Pictures paired with source code:
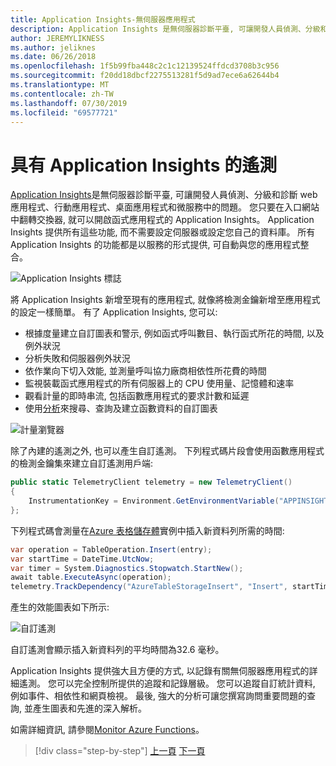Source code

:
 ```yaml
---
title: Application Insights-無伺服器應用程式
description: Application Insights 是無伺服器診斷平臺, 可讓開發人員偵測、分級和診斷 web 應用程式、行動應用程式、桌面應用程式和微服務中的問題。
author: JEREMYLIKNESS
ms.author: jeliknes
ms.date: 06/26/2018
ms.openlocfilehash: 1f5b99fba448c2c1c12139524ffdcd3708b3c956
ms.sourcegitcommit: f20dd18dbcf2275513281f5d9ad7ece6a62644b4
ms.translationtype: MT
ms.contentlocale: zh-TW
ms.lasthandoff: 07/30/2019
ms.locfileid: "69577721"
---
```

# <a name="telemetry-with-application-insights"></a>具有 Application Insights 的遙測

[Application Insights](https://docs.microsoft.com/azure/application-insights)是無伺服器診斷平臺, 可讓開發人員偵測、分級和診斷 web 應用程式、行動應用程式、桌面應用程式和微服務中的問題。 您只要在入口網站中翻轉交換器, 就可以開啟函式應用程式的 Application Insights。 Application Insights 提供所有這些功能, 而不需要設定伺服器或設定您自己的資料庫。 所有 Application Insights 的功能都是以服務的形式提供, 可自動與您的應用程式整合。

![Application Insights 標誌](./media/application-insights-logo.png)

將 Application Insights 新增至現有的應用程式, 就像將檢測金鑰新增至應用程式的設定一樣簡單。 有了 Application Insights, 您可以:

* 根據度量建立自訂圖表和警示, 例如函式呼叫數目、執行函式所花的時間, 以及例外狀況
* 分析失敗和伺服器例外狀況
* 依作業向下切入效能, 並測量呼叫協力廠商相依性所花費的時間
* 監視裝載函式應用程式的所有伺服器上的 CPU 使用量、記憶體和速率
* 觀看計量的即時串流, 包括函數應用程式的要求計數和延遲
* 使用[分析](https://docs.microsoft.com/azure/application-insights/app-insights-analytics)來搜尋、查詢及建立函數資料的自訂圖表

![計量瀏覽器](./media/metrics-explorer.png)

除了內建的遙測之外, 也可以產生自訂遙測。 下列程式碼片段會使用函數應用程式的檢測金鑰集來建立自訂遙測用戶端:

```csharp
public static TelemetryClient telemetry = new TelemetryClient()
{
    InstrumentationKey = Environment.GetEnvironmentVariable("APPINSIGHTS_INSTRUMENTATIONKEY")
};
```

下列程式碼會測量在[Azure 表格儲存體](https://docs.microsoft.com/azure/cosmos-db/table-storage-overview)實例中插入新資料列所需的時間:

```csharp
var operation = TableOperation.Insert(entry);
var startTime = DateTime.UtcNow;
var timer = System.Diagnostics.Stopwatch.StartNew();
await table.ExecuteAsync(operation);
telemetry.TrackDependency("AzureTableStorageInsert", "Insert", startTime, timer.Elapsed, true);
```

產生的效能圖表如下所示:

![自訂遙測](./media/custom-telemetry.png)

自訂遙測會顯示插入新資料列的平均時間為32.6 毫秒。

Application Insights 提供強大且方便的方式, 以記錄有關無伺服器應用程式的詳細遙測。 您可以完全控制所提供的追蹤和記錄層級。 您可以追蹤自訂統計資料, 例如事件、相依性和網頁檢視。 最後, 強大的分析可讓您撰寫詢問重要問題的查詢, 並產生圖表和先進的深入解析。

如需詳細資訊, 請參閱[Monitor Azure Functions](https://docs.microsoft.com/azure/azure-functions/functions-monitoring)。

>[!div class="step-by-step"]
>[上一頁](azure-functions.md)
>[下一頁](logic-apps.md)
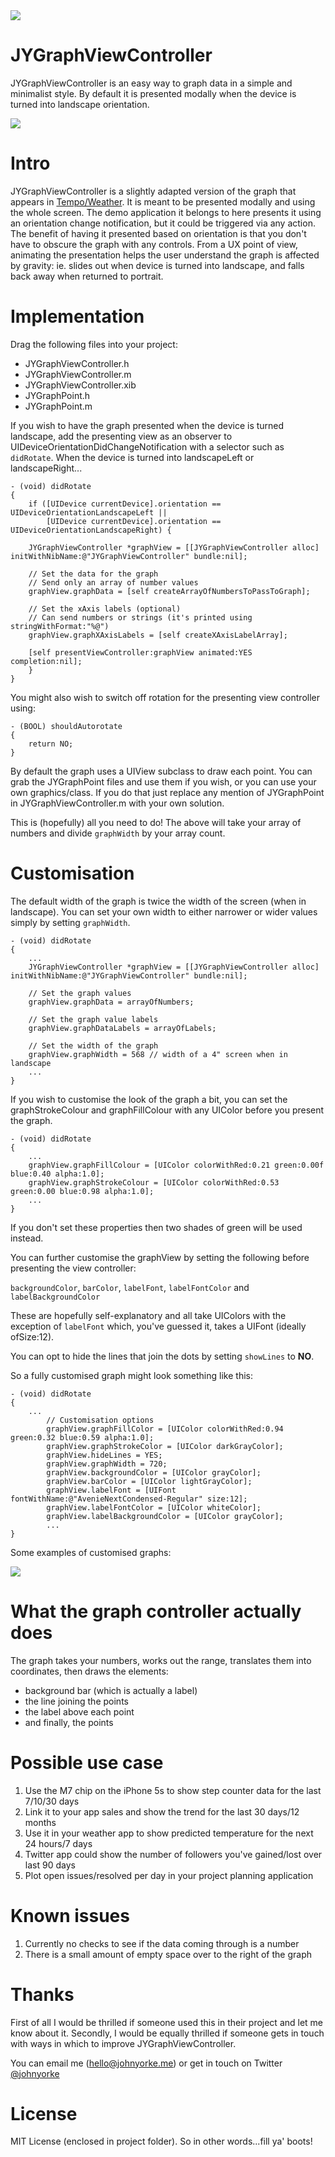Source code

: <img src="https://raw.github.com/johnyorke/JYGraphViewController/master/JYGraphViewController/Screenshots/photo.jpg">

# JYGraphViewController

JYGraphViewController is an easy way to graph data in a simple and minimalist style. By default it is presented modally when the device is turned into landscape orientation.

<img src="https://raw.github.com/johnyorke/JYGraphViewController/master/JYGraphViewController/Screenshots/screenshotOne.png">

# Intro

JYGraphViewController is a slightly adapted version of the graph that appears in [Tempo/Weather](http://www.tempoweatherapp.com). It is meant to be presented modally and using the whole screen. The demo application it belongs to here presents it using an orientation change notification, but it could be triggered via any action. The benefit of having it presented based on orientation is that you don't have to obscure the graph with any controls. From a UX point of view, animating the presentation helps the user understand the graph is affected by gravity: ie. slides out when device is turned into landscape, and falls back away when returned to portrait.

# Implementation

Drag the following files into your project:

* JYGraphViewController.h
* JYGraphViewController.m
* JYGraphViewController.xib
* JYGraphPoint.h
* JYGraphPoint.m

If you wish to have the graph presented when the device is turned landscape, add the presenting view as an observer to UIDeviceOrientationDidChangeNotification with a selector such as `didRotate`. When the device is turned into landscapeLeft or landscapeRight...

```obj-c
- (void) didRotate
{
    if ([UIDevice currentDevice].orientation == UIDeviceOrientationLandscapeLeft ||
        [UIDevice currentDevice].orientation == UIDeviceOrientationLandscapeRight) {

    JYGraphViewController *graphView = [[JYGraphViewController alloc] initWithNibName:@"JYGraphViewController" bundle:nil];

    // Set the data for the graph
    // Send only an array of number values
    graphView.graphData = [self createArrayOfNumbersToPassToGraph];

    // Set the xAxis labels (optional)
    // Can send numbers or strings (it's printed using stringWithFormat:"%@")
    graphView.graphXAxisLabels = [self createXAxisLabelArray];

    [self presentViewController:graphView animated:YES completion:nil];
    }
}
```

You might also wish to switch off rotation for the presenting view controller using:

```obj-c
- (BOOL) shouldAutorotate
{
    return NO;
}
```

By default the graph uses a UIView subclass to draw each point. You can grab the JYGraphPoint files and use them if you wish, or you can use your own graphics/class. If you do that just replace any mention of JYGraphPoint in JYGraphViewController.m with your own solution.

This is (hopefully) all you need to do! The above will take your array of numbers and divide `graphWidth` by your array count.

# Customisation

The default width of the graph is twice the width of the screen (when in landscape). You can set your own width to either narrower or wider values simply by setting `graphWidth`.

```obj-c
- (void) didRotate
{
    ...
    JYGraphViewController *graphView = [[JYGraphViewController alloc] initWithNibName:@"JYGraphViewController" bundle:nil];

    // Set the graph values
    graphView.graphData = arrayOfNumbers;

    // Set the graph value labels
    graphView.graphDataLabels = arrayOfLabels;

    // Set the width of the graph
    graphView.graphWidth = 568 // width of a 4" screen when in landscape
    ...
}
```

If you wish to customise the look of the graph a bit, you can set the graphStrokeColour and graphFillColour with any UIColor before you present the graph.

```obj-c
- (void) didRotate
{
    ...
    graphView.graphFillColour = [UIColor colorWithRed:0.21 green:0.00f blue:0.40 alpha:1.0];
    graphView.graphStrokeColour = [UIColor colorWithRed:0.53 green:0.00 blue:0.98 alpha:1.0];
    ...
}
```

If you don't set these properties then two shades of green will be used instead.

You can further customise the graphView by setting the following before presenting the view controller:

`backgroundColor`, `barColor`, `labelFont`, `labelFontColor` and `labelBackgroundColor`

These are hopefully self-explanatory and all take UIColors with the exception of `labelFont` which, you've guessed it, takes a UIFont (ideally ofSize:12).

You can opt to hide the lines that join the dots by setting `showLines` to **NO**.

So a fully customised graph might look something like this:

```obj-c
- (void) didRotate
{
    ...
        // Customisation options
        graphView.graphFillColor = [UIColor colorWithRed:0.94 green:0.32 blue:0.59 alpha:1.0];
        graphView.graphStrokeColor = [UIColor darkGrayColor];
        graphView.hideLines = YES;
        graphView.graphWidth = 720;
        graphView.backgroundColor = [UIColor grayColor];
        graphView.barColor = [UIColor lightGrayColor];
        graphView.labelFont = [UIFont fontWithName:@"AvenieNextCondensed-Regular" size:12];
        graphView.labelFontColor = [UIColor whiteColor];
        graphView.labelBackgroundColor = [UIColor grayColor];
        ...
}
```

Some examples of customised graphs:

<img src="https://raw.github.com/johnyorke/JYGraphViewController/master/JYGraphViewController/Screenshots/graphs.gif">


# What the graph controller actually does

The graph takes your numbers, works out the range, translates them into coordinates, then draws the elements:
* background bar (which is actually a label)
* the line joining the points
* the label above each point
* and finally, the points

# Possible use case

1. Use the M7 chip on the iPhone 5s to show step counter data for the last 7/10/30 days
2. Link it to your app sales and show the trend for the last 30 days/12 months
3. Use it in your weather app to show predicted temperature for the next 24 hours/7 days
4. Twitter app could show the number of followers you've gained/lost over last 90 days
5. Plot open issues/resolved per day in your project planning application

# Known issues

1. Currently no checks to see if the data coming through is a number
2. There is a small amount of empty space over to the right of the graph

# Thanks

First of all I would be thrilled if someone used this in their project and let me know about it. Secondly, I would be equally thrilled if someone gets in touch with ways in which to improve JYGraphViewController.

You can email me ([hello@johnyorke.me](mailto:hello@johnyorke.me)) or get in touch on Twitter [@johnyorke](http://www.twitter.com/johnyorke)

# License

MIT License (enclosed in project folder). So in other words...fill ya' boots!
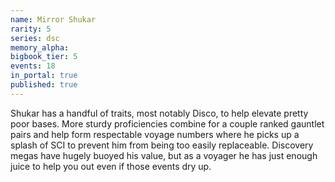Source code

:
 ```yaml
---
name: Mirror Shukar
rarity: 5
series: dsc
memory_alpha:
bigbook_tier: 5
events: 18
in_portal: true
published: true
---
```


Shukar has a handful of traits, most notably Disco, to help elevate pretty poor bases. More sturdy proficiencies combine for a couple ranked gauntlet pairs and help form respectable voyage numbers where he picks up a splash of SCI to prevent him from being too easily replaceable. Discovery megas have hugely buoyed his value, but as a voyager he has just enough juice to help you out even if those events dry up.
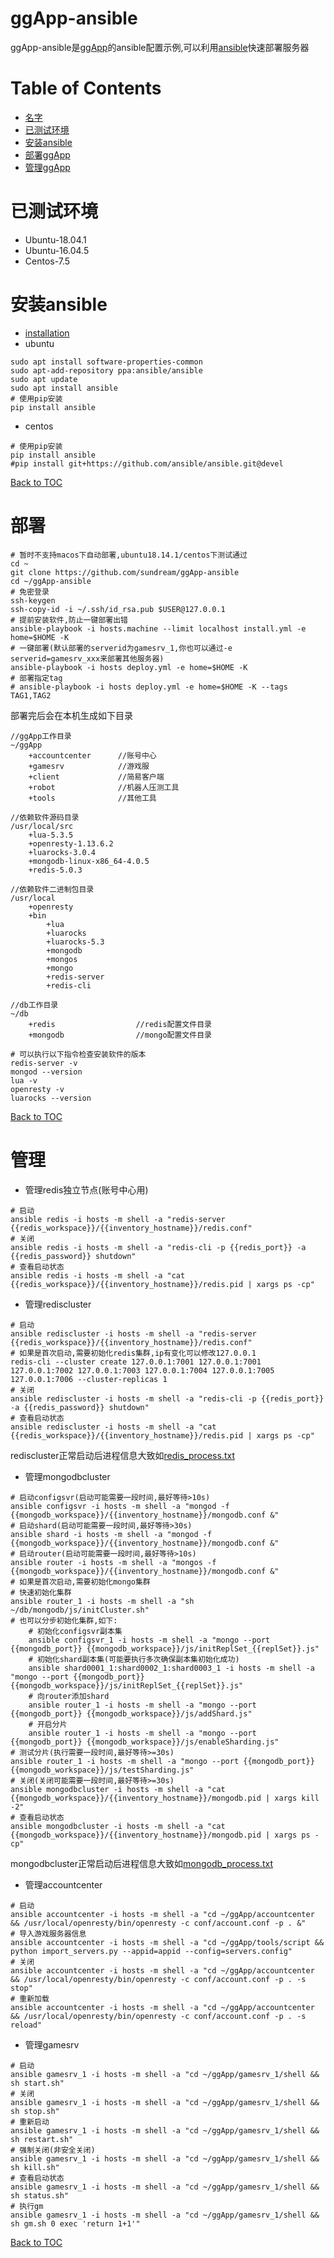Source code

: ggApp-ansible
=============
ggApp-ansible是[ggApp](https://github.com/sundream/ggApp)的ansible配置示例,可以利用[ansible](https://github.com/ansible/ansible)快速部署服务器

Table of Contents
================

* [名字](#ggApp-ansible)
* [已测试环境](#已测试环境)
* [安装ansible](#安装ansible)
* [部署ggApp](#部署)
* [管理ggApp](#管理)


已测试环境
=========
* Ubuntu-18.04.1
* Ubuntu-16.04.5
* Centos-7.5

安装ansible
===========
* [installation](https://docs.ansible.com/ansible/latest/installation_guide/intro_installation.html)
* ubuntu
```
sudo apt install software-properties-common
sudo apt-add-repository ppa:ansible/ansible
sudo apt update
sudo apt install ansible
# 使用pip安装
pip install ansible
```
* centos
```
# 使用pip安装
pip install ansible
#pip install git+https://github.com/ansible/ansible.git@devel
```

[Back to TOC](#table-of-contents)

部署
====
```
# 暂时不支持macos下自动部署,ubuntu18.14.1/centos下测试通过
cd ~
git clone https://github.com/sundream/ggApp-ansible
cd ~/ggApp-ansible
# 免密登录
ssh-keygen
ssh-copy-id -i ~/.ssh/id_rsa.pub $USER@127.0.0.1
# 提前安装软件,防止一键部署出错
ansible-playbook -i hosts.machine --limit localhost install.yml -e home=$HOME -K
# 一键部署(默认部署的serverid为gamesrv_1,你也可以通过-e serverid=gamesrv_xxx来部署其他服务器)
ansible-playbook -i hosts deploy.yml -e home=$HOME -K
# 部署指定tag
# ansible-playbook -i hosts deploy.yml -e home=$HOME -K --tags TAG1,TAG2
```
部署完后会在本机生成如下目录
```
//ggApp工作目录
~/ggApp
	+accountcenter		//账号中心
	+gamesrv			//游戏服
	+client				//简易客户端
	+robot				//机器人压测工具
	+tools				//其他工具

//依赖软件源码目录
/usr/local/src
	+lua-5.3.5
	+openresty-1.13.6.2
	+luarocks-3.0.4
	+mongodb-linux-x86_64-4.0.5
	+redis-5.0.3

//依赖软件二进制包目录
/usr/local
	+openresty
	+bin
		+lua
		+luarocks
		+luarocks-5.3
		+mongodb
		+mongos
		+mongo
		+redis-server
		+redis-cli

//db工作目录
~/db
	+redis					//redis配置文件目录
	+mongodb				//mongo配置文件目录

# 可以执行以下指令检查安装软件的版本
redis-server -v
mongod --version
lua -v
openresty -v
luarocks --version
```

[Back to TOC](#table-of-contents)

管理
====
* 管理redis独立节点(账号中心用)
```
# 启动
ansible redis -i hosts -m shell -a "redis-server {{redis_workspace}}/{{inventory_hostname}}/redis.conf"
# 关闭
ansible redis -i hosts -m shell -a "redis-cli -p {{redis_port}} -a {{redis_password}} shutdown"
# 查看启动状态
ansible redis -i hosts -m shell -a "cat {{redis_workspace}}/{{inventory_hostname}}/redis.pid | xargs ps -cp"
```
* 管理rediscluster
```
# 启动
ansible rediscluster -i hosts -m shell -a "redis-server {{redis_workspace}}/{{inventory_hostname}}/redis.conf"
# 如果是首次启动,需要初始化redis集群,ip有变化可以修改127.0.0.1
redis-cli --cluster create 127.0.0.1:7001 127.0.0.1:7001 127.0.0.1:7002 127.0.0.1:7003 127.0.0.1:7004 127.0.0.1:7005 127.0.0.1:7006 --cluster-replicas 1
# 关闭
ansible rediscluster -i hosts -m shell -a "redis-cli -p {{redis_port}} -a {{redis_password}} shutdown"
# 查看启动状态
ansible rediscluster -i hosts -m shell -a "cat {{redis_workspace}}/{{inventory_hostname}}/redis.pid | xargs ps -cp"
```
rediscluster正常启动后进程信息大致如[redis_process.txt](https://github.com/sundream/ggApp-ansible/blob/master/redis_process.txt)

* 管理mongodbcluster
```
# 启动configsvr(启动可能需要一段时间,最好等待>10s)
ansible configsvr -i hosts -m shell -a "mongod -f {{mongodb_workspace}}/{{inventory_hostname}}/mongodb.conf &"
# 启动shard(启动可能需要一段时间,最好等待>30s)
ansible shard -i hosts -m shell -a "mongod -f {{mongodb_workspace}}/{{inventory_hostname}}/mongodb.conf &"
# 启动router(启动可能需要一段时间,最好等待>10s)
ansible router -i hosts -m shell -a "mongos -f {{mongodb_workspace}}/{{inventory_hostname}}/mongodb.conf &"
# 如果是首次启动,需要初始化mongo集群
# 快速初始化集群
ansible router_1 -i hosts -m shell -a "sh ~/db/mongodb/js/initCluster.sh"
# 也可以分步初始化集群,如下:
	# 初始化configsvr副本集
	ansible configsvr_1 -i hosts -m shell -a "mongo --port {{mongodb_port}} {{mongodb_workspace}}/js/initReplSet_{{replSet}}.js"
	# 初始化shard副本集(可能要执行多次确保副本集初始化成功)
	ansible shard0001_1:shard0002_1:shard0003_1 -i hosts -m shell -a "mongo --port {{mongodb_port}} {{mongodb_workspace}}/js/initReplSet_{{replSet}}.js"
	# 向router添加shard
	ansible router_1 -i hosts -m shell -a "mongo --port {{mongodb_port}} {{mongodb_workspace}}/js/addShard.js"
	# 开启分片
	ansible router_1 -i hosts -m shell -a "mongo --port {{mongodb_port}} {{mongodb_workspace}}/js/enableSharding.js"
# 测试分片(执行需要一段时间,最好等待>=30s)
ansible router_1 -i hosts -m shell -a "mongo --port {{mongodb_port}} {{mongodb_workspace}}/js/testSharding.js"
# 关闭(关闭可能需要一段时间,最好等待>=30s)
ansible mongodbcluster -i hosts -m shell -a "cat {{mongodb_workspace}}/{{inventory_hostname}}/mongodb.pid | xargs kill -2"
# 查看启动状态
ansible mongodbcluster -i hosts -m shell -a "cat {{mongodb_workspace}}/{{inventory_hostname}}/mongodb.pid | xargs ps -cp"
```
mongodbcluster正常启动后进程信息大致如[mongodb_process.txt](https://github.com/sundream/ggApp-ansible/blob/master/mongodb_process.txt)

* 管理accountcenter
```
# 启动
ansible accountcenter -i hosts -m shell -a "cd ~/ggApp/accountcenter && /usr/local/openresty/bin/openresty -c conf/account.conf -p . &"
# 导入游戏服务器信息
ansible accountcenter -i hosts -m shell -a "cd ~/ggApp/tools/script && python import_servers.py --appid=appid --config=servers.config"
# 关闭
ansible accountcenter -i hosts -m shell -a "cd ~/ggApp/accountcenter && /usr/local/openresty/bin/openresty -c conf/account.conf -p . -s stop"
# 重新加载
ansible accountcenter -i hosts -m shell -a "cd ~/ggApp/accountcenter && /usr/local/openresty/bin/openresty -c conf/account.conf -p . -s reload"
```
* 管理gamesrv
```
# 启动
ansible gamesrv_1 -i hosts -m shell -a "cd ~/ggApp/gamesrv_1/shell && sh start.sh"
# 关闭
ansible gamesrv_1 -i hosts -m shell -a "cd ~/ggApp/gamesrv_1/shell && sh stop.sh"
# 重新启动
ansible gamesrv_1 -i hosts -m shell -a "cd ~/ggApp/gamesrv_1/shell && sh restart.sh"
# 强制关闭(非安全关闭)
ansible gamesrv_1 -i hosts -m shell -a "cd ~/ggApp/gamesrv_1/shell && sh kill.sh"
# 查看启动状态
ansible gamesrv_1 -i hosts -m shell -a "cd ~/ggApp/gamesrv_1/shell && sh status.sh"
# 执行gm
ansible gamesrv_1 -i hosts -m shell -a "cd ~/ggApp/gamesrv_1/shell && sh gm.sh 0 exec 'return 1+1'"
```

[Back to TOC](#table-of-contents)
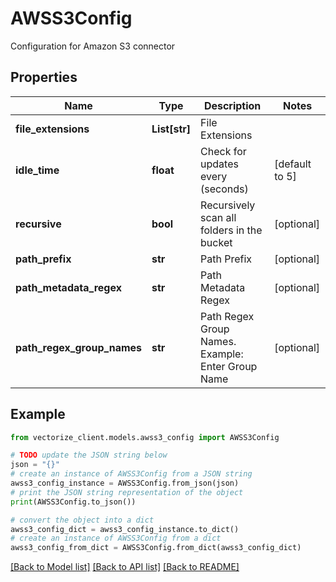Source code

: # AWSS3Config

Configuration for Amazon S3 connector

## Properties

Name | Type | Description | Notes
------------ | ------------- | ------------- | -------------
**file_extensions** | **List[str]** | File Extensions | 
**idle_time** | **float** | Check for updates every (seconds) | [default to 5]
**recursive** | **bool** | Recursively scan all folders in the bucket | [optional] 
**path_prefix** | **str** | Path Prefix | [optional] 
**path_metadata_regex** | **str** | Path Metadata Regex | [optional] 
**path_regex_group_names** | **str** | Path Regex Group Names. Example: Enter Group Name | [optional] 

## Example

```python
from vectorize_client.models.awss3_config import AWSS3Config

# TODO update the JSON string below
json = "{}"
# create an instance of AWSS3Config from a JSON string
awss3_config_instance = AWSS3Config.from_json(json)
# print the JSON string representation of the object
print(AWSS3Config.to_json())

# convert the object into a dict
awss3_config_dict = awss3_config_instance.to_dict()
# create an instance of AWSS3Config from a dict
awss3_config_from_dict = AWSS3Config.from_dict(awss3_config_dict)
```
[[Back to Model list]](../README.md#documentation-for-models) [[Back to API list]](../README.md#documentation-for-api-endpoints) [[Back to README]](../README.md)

PROBLEM TO WORK ON
Transcribe the lines above between the line holding "將 Application Insights" and the line holding "自訂遙測會顯示插入新資料列的平均時間為32.6 毫秒。", inclusive, exactly as they stand and with nothing added.

WRITTEN ANSWER
將 Application Insights 新增至現有的應用程式, 就像將檢測金鑰新增至應用程式的設定一樣簡單。 有了 Application Insights, 您可以:

* 根據度量建立自訂圖表和警示, 例如函式呼叫數目、執行函式所花的時間, 以及例外狀況
* 分析失敗和伺服器例外狀況
* 依作業向下切入效能, 並測量呼叫協力廠商相依性所花費的時間
* 監視裝載函式應用程式的所有伺服器上的 CPU 使用量、記憶體和速率
* 觀看計量的即時串流, 包括函數應用程式的要求計數和延遲
* 使用[分析](https://docs.microsoft.com/azure/application-insights/app-insights-analytics)來搜尋、查詢及建立函數資料的自訂圖表

![計量瀏覽器](./media/metrics-explorer.png)

除了內建的遙測之外, 也可以產生自訂遙測。 下列程式碼片段會使用函數應用程式的檢測金鑰集來建立自訂遙測用戶端:

```csharp
public static TelemetryClient telemetry = new TelemetryClient()
{
    InstrumentationKey = Environment.GetEnvironmentVariable("APPINSIGHTS_INSTRUMENTATIONKEY")
};
```

下列程式碼會測量在[Azure 表格儲存體](https://docs.microsoft.com/azure/cosmos-db/table-storage-overview)實例中插入新資料列所需的時間:

```csharp
var operation = TableOperation.Insert(entry);
var startTime = DateTime.UtcNow;
var timer = System.Diagnostics.Stopwatch.StartNew();
await table.ExecuteAsync(operation);
telemetry.TrackDependency("AzureTableStorageInsert", "Insert", startTime, timer.Elapsed, true);
```

產生的效能圖表如下所示:

![自訂遙測](./media/custom-telemetry.png)

自訂遙測會顯示插入新資料列的平均時間為32.6 毫秒。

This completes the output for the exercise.